The target-decoy analysis relies on the assumption that the decoy PSMs are good models of the incorrect target PSMs. To extend the target-decoy analysis to include the scenario where we have combined different PSM features into one scoring function, we have to assure that the PSM features for decoy PSMs are good models of the ones of incorrect target PSMs. For many features, this assumption requires that the target and decoy databases are as similar as possible. To assure the same amino acid composition, and size, the decoy is made from the target database by shuffling [25], using Markov [26] or bag-of-word models [27] or reversing [18, 19] it. Only reversing, however, promises the same level of sequence homology between the two databases, as shuffling would lead to larger variation among decoy peptides than target peptides. Furthermore, to conserve the same peptide mass distribution between the two databases, the peptides are often pseudo-reversed [28]. In that case, each amino acid sequence between two enzymatic cleavage sites is reversed, while the cleavage sites themselves remain intact.

Confounding variables

In all mass spectrometry-based proteomics experiments random variation will make full separation between correct and incorrect PSMs very hard, if not impossible, to achieve. Such variation can be introduced during the experimental procedures, but also during the subsequent bioinformatics processes. Sample concentration, instrument type and sequence database composition [29] are just a few of many elements potentially hampering the search engine's separation performance.

Just as in many other measurement problems, it turns out that confounding variables have a considerable detrimental effect on the discriminative power of a search engine [30]. Confounding variables are variables that inadvertently correlate both with a property of the PSM's spectrum or peptide, and the search engine score. Thus, the score assigned to a PSM by the search engine does not exclusively indicate the quality of the match between peptide and spectrum, but also influences from confounding variables. A typical confounding variable for e.g. Sequest's XCorr is the precursor ion's charge state. Single charge precursor spectra are known to have a significantly lower XCorr than multiple charged spectra. [31] Hence, the precursor charge state is a variable of the spectrum that correlates also with the search engine score. Figure 1A shows Sequest's XCorr, influenced by a covariation of properties, charge state and others, for each spectrum. The detrimental effect of this correlation between target and decoy scores for each spectrum becomes apparent when studying this figure.
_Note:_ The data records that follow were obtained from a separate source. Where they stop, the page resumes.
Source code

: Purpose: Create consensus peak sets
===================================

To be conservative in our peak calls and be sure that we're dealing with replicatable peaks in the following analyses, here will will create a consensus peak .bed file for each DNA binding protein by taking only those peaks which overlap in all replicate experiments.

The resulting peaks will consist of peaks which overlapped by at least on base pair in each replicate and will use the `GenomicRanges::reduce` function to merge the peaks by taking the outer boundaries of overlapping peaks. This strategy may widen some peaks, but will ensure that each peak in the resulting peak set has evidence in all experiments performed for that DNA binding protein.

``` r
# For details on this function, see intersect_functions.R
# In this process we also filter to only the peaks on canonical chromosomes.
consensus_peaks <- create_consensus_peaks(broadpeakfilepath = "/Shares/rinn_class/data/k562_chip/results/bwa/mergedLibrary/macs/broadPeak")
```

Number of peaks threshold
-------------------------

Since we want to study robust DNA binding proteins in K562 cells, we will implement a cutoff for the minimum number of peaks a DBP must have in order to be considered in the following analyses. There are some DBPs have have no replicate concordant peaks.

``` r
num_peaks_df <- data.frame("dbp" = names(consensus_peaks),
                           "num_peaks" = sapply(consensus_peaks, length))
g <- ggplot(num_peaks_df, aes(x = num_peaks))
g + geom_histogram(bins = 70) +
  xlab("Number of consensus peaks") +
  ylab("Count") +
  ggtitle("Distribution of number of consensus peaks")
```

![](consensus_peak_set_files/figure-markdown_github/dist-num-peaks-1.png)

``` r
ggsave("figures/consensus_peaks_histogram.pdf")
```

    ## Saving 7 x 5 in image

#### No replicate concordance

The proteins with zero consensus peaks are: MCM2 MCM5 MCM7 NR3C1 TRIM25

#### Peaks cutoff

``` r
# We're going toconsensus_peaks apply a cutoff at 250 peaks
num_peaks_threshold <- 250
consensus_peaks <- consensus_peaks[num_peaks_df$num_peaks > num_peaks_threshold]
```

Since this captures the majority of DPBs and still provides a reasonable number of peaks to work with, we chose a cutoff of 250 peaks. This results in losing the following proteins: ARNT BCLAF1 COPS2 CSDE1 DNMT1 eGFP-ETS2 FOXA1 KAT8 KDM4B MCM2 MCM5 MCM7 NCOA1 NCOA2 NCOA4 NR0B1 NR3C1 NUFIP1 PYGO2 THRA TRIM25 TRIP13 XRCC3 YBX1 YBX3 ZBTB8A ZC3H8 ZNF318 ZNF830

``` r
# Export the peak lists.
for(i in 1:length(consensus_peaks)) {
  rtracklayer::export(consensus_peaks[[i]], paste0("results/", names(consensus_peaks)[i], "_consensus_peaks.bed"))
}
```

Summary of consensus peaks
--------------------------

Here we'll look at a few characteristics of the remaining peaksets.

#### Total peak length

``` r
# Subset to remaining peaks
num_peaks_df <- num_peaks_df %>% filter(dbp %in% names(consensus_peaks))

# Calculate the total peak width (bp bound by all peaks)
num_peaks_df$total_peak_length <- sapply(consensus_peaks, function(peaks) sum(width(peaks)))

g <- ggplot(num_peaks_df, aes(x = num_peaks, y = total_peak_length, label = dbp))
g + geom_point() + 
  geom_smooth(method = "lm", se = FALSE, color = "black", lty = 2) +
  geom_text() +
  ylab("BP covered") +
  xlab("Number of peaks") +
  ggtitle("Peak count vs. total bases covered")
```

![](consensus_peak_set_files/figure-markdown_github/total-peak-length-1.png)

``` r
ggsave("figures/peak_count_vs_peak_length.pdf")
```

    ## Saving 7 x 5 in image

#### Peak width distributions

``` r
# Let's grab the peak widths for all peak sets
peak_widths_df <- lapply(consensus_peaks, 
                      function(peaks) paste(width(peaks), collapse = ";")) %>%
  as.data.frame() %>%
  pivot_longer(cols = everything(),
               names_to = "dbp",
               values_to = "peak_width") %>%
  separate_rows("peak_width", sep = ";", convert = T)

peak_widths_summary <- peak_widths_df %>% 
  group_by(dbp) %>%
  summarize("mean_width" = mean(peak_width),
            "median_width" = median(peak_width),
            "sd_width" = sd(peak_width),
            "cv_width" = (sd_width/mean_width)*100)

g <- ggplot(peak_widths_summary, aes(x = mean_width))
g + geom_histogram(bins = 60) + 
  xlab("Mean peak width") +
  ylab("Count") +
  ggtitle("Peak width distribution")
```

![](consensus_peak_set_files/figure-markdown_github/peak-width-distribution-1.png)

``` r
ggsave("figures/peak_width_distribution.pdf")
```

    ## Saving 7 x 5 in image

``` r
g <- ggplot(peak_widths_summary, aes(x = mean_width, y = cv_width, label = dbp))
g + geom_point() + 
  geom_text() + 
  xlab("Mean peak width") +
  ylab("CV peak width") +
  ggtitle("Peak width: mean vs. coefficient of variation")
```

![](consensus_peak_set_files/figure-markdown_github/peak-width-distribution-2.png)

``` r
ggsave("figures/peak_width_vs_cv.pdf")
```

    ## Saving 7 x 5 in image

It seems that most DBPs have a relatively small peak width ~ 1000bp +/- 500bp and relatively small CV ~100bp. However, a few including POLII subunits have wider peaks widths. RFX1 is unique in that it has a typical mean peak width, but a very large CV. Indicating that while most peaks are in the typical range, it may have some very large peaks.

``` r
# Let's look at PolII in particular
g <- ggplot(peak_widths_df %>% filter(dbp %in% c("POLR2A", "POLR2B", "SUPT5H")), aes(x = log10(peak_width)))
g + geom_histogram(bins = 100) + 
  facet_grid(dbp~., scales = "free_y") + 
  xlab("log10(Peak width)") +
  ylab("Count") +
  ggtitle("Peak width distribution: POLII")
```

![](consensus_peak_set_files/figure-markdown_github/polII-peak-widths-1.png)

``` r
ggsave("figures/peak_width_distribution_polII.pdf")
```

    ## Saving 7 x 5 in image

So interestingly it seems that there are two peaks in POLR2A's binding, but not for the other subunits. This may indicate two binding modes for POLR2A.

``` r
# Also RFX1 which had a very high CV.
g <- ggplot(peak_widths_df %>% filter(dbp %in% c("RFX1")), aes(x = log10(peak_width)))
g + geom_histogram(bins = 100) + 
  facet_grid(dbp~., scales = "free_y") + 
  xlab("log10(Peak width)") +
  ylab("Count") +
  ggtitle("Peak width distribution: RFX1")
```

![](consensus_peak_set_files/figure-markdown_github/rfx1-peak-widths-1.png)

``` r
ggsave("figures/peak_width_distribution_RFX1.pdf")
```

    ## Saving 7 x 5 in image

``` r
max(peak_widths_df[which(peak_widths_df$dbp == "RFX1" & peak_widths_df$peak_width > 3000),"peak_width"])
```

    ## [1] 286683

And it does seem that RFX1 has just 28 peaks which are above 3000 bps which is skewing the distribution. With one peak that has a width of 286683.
Some spectra obtain high or low scores both against the target and the decoy database, regardless of their PSMs being correct or incorrect. Thresholds will inadvertently have to include some incorrect PSMs of high scoring spectra from the list of accepted target PSMs, while excluding some correct PSMs from low scoring spectra.

Figure 1
figure 1

Elimination of confounding variables in PSM scoring. Approximately 30,000 top-scoring PSMs were obtained from a set of C. elegans spectra using a ± 3 Da Sequest search. A target database of C. elegans protein sequences and a separate decoy database of the reversed sequences were used. Each PSM obtained a target and a decoy score, indicated in the 2D-histograms on the x and y axis, respectively. The black line represents the x = y diagonal. (A) shows the score distribution of PSMs when using Sequest's XCorr. (B) shows the same PSMs when scored with Percolator score. The PSM count in each 2D-bin is indicated by color coding.
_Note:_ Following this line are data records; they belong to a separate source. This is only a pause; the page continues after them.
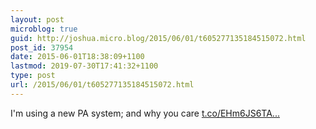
 ```yaml
---
layout: post
microblog: true
guid: http://joshua.micro.blog/2015/06/01/t605277135184515072.html
post_id: 37954
date: 2015-06-01T18:38:09+1100
lastmod: 2019-07-30T17:41:32+1100
type: post
url: /2015/06/01/t605277135184515072.html
---
```

I'm using a new PA system; and why you care [t.co/EHm6JS6TA...](http://t.co/EHm6JS6TAW)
Removing, or decreasing, the influence of confounding variables can improve the discrimination between correct and incorrect PSMs considerably. Machine learning approaches such as PeptideProphet [32], Percolator [13] or q-ranker [16] find the most discriminating features in each particular dataset, and combine these to improve the separation. On top of rendering results with additional information from the different features taken into account, the outputted score is less influenced by confounding variables, and has better discriminative performance. As an example, the effects of using Percolator scores instead of Sequest's XCorr are shown in Figure 1B.


Regardless of whether one uses an SVM, such as Percolator, or any other machine learning approach, it is necessary to validate the performance of the algorithm. As with the common raw scores, the target-decoy approach can be applied on the scores stemming from the trained learner, to estimate the new error rates of the identifications. However, the example data used for training the algorithm is not suitable for estimating the error rates, as the training examples are likely to be, at least somewhat, overfitted.

Overfitting is a common pitfall in statistics and machine learning, in which the classifier learns from random variations in the training data. [33, 34] Such learning is undesired, as it does not arise from overall trends and patterns that are generalizable to new data points. For this reason, all sound machine learning approaches keep an independent validation set separate from the training set. First, the classifier learns from the training set, to find the best scoring function. Second, the learned scoring function is applied on the validation set. This procedure helps avoid overfitting, and gives a better estimate of the performance. [35]

In shotgun proteomics, a naїve straightforward separation of the PSMs into a training set and a validation set would decrease the number of PSMs that can be outputted in the final results, as we cannot apply the learned SVM score on the set used for training. To avoid this, previous versions of Percolator employed duplicate decoy databases, one of which was used to drive the learning, and the second to apply the learned classifier on. The scores given to the PSMs by the second decoy database was used for estimating the error rates of the target PSMs. With this approach, however, the target PSMs are still used both for learning and validation, and the approach was thus removed from Percolator.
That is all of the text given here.